May 07, 2021

This Day in Weather History: Twister tears into McPherson County in 1927

Posted May 07, 2021 11:23 PM

Weather History for Friday, May 7, 2021, from the National Weather Service in Wichita:

In 1927, a huge F5 tornado nearly two miles wide raced 95 miles from extreme south-central Kansas to central Kansas. The tornado killed 10, injured 300, and caused around $1.3 million damage. Most of the approximately 100 farmsteads that were hit vanished.

The twister began in extreme southeast Comanche County. The vortex quickly intensified, reaching nearly one mile wide. The tornado tore through Barber, Kingman, eastern Reno and southwest McPherson counties before lifting seven miles south-southwest of McPherson.

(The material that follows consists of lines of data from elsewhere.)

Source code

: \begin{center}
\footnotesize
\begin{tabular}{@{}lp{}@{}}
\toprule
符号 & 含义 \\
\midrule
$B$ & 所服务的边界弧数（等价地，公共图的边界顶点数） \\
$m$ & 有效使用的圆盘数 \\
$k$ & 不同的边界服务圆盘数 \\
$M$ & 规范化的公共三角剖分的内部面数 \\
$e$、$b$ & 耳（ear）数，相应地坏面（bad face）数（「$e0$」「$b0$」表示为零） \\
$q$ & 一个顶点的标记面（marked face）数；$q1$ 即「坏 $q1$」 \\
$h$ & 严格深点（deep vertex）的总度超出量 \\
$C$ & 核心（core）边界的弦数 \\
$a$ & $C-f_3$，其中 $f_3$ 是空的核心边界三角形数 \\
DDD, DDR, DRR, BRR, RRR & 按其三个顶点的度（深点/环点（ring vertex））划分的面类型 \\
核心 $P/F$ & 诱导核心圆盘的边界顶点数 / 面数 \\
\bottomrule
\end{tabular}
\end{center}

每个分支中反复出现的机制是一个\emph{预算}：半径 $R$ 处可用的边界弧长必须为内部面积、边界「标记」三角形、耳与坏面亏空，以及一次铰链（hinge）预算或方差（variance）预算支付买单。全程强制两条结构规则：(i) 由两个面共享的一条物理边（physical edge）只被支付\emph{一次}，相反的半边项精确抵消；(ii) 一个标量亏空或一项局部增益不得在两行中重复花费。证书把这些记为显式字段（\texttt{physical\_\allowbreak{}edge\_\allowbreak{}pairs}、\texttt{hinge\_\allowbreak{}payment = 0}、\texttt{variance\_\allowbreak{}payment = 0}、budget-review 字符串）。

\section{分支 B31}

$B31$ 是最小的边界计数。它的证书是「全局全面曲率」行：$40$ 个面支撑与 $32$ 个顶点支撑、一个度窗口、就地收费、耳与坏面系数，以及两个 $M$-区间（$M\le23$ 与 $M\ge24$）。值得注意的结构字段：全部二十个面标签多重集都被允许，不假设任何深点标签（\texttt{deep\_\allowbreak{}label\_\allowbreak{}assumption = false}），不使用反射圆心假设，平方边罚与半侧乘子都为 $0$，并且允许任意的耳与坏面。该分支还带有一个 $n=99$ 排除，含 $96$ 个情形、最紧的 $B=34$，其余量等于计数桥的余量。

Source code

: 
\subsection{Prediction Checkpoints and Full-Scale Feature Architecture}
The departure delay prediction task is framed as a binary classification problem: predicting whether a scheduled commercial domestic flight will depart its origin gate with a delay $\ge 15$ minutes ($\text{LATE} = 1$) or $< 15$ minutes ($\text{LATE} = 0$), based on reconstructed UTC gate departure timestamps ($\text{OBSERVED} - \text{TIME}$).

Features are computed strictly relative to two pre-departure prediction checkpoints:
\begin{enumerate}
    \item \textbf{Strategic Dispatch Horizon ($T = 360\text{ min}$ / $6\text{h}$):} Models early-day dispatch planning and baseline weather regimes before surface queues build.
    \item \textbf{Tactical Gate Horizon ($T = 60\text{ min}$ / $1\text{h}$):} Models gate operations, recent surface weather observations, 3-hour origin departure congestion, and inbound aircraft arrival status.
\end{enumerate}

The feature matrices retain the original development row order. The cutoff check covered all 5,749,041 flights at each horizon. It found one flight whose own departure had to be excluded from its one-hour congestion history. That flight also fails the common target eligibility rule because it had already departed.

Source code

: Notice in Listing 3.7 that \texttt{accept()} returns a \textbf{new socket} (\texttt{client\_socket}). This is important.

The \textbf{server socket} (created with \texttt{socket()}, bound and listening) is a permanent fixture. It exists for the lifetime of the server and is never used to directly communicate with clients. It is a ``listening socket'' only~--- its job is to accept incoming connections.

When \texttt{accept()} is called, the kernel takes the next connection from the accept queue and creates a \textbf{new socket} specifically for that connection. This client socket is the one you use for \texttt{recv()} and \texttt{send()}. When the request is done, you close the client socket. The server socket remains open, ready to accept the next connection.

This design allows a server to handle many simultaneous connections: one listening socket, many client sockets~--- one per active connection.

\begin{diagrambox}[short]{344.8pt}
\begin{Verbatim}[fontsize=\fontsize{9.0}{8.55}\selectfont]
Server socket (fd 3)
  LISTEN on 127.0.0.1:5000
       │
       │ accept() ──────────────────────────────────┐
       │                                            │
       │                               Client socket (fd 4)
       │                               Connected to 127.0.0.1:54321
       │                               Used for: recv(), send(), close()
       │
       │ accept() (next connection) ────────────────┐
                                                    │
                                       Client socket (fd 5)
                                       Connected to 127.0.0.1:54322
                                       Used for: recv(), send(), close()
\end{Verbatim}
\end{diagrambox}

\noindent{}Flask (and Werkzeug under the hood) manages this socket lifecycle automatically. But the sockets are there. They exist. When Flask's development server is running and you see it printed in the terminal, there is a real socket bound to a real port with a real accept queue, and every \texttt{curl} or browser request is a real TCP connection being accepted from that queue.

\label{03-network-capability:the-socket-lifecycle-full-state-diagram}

Four fatalities occurred one mile southeast of Medicine Lodge, one was two miles west of Kingman, three were in east Hutchinson, and two were in McPherson County. Damage in east Hutchinson totaled $750,000.

. . .

In 1840, the Great Natchez, Miss., Tornado roared into the record books. The huge vortex formed just southwest of Natchez just before 1 p.m. and moved northeast along the Mississippi River. The tornado killed 317 and injured 109. It was the deadliest tornado in United States history until the Tri-State Tornado of March 18, 1925, that killed 695 and injured 2,027. It is still the second deadliest United States tornado on record. It is also the only massive tornado in United States history to have killed more people than it injured, at almost a 3 to 1 margin.